* WHAT THE TASK REQUIRES
Print back each record unchanged, without pictures.

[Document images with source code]
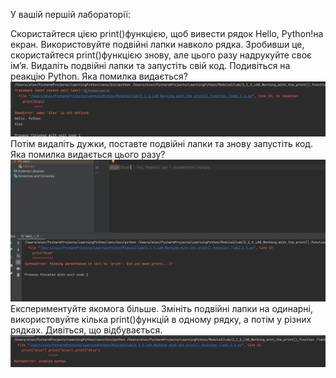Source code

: У вашій першій лабораторії:

Скористайтеся цією print()функцією, щоб вивести рядок Hello, Python!на екран. Використовуйте подвійні лапки навколо рядка.
Зробивши це, скористайтеся print()функцією знову, але цього разу надрукуйте своє ім’я.
Видаліть подвійні лапки та запустіть свій код. Подивіться на реакцію Python. Яка помилка видається?
![img.png](img.png)
Потім видаліть дужки, поставте подвійні лапки та знову запустіть код. Яка помилка видається цього разу?
![img_1.png](img_1.png)
Експериментуйте якомога більше. Змініть подвійні лапки на одинарні, використовуйте кілька print()функцій в одному рядку, а потім у різних рядках. Дивіться, що відбувається.
![img_2.png](img_2.png)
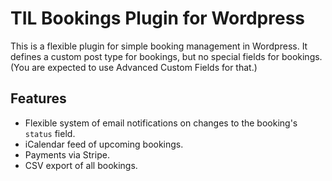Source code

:# TIL Bookings Plugin for Wordpress

This is a flexible plugin for simple booking management in Wordpress.
It defines a custom post type for bookings, but no special fields for
bookings. (You are expected to use Advanced Custom Fields for that.)

## Features

* Flexible system of email notifications on changes to the booking's
  `status` field.
* iCalendar feed of upcoming bookings.
* Payments via Stripe.
* CSV export of all bookings.
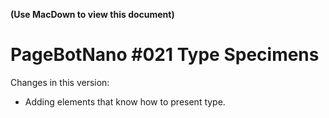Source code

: **(Use MacDown to view this document)**

# PageBotNano #021 Type Specimens

Changes in this version:

* Adding elements that know how to present type.



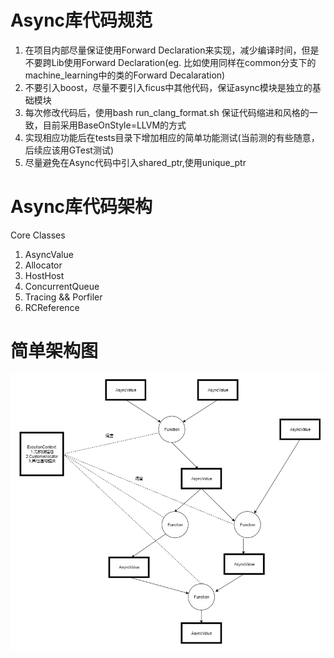 # Async库代码规范  
1. 在项目内部尽量保证使用Forward Declaration来实现，减少编译时间，但是不要跨Lib使用Forward Declaration(eg. 比如使用同样在common分支下的machine_learning中的类的Forward Decalaration)  
2. 不要引入boost，尽量不要引入ficus中其他代码，保证async模块是独立的基础模块 
3. 每次修改代码后，使用bash run_clang_format.sh 保证代码缩进和风格的一致，目前采用BaseOnStyle=LLVM的方式  
4. 实现相应功能后在tests目录下增加相应的简单功能测试(当前测的有些随意，后续应该用GTest测试)  
5. 尽量避免在Async代码中引入shared_ptr,使用unique_ptr  
# Async库代码架构  
Core Classes  
1. AsyncValue  
2. Allocator  
3. HostHost  
4. ConcurrentQueue  
5. Tracing && Porfiler  
6. RCReference

# 简单架构图
![architecture](documents/architecture.png)  

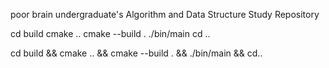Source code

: poor brain undergraduate's Algorithm and Data Structure Study Repository


cd build
cmake ..
cmake --build . 
./bin/main
cd ..

cd build && cmake .. && cmake --build . && ./bin/main && cd..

* WRITTEN RESPONSE
Source code

: У вашій першій лабораторії:

Скористайтеся цією print()функцією, щоб вивести рядок Hello, Python!на екран. Використовуйте подвійні лапки навколо рядка.
Зробивши це, скористайтеся print()функцією знову, але цього разу надрукуйте своє ім’я.
Видаліть подвійні лапки та запустіть свій код. Подивіться на реакцію Python. Яка помилка видається?
![img.png](img.png)
Потім видаліть дужки, поставте подвійні лапки та знову запустіть код. Яка помилка видається цього разу?
![img_1.png](img_1.png)
Експериментуйте якомога більше. Змініть подвійні лапки на одинарні, використовуйте кілька print()функцій в одному рядку, а потім у різних рядках. Дивіться, що відбувається.
![img_2.png](img_2.png)
Source code

:# TIL Bookings Plugin for Wordpress

This is a flexible plugin for simple booking management in Wordpress.
It defines a custom post type for bookings, but no special fields for
bookings. (You are expected to use Advanced Custom Fields for that.)

## Features

* Flexible system of email notifications on changes to the booking's
  `status` field.
* iCalendar feed of upcoming bookings.
* Payments via Stripe.
* CSV export of all bookings.
Source code

: **(Use MacDown to view this document)**

# PageBotNano #021 Type Specimens

Changes in this version:

* Adding elements that know how to present type.



 # Async库代码规范  
1. 在项目内部尽量保证使用Forward Declaration来实现，减少编译时间，但是不要跨Lib使用Forward Declaration(eg. 比如使用同样在common分支下的machine_learning中的类的Forward Decalaration)  
2. 不要引入boost，尽量不要引入ficus中其他代码，保证async模块是独立的基础模块 
3. 每次修改代码后，使用bash run_clang_format.sh 保证代码缩进和风格的一致，目前采用BaseOnStyle=LLVM的方式  
4. 实现相应功能后在tests目录下增加相应的简单功能测试(当前测的有些随意，后续应该用GTest测试)  
5. 尽量避免在Async代码中引入shared_ptr,使用unique_ptr  
# Async库代码架构  
Core Classes  
1. AsyncValue  
2. Allocator  
3. HostHost  
4. ConcurrentQueue  
5. Tracing && Porfiler  
6. RCReference

# 简单架构图
![architecture](documents/architecture.png)  

Source code

: poor brain undergraduate's Algorithm and Data Structure Study Repository


cd build
cmake ..
cmake --build . 
./bin/main
cd ..

cd build && cmake .. && cmake --build . && ./bin/main && cd..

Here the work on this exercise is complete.